══ Data provided ══

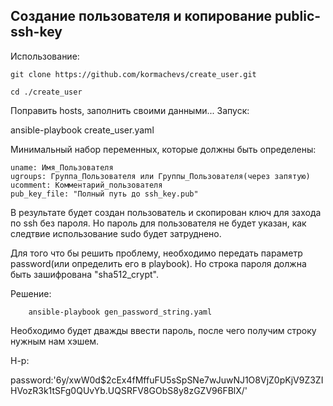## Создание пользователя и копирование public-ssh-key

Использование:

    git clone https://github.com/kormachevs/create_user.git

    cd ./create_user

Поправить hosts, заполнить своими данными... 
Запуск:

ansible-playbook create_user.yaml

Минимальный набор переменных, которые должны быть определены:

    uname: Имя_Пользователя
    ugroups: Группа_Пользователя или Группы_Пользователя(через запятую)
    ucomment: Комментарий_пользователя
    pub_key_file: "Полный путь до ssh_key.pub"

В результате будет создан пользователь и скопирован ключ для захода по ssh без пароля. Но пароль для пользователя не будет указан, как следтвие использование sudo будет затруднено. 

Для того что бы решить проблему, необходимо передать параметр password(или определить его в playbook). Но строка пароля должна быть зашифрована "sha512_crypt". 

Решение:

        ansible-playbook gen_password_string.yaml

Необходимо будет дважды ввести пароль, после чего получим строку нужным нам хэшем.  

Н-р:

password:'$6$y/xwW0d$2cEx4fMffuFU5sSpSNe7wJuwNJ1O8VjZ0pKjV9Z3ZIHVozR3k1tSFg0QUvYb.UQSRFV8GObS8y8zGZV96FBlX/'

═══
══ Data provided ══

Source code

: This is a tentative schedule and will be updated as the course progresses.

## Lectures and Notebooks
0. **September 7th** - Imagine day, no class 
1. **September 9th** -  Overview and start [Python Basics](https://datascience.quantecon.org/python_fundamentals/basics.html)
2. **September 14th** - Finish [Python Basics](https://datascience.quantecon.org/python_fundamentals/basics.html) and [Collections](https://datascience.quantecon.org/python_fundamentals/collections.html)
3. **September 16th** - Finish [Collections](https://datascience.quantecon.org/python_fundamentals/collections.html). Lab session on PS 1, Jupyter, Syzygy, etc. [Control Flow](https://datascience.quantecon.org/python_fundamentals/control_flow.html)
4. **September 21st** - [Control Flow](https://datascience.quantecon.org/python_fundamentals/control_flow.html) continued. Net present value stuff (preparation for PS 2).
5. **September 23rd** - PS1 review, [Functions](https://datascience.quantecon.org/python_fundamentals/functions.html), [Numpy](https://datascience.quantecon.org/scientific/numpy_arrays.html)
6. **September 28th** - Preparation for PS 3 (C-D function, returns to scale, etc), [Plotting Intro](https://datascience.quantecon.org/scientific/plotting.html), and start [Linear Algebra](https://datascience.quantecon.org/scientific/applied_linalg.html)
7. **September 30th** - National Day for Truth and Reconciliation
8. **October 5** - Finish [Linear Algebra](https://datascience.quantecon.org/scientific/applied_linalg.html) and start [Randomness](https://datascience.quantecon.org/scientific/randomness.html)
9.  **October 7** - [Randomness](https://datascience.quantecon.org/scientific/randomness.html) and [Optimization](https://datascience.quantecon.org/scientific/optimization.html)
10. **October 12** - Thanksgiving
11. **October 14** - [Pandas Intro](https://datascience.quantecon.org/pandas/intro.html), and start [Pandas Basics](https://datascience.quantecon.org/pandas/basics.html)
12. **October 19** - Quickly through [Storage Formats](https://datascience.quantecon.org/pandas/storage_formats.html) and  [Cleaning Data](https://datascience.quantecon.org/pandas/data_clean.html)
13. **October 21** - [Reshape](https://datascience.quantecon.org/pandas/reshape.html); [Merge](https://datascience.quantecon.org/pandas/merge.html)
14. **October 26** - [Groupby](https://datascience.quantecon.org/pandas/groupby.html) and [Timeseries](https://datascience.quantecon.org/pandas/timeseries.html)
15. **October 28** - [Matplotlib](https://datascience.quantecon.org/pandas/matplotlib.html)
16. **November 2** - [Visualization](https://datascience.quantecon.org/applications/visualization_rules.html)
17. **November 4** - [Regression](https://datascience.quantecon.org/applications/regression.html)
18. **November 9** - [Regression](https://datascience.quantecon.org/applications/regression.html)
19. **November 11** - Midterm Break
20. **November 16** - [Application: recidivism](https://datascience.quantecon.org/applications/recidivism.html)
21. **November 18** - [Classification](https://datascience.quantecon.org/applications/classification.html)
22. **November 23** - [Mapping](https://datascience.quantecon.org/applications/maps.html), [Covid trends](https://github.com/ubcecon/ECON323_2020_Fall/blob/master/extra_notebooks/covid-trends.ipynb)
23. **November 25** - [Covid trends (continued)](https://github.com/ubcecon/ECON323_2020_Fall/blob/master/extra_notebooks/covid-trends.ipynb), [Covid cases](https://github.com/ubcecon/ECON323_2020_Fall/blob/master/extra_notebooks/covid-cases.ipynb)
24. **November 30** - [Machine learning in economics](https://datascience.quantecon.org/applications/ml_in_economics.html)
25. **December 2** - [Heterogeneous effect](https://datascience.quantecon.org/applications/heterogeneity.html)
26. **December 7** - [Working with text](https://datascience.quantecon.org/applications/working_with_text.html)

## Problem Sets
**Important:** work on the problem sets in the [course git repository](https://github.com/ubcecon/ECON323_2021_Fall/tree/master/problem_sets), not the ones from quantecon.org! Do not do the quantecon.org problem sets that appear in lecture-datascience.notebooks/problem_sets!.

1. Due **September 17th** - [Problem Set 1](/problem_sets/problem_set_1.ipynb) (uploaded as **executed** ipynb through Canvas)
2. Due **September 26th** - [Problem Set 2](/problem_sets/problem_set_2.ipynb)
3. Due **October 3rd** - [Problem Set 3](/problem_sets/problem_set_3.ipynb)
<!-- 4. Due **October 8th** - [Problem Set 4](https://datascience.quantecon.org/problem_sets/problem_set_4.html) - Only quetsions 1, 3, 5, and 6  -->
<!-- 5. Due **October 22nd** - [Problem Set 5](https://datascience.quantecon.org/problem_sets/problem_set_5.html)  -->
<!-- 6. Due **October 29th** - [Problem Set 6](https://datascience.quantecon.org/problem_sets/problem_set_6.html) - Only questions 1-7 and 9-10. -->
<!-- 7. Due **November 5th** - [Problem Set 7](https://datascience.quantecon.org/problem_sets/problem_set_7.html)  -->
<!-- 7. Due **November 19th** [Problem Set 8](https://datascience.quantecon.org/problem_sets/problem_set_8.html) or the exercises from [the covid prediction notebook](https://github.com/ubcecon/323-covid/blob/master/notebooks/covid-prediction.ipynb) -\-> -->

═══
══ Data provided ══

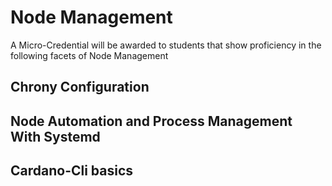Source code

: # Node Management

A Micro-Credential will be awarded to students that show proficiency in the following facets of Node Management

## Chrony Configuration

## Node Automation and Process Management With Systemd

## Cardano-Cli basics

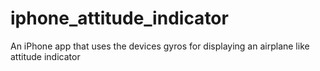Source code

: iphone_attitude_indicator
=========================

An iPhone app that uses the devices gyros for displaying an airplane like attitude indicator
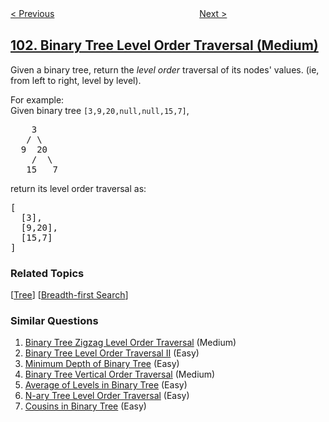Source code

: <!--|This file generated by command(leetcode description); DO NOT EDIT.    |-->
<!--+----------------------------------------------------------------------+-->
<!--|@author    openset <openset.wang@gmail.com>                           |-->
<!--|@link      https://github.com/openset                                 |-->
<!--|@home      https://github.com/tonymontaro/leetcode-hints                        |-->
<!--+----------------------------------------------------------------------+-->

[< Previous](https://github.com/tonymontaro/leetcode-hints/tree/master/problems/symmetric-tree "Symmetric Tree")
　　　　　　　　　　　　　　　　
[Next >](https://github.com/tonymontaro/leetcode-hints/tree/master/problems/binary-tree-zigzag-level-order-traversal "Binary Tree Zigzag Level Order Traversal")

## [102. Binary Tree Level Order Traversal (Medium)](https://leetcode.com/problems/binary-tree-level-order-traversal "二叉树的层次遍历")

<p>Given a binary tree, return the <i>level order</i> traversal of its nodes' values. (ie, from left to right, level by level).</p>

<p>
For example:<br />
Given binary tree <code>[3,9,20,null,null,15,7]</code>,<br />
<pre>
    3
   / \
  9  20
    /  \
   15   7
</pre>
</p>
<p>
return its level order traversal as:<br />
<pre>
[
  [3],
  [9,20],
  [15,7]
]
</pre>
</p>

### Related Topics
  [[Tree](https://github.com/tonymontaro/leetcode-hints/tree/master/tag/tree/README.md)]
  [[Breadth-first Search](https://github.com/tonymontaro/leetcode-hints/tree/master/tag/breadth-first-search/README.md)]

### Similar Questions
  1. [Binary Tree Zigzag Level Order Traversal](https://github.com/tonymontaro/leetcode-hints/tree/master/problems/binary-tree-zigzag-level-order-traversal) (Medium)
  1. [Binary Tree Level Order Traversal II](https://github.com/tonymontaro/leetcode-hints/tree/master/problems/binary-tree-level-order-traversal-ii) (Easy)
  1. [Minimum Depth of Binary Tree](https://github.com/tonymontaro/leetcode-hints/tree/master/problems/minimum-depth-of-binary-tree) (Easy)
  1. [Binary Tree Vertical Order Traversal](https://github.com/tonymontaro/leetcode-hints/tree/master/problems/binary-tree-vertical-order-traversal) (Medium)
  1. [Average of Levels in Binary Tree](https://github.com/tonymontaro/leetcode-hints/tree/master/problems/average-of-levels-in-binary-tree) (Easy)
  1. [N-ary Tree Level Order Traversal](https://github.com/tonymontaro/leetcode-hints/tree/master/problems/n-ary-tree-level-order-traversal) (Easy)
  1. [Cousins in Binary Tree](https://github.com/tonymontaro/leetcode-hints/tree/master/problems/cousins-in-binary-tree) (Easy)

═══

__Task item__.
What are the lines, exactly as written above, from the line with "3. **September 16th**" to the line with "4. **September 21st**", both included? Output only those.

__Task response__.
3. **September 16th** - Finish [Collections](https://datascience.quantecon.org/python_fundamentals/collections.html). Lab session on PS 1, Jupyter, Syzygy, etc. [Control Flow](https://datascience.quantecon.org/python_fundamentals/control_flow.html)
4. **September 21st** - [Control Flow](https://datascience.quantecon.org/python_fundamentals/control_flow.html) continued. Net present value stuff (preparation for PS 2).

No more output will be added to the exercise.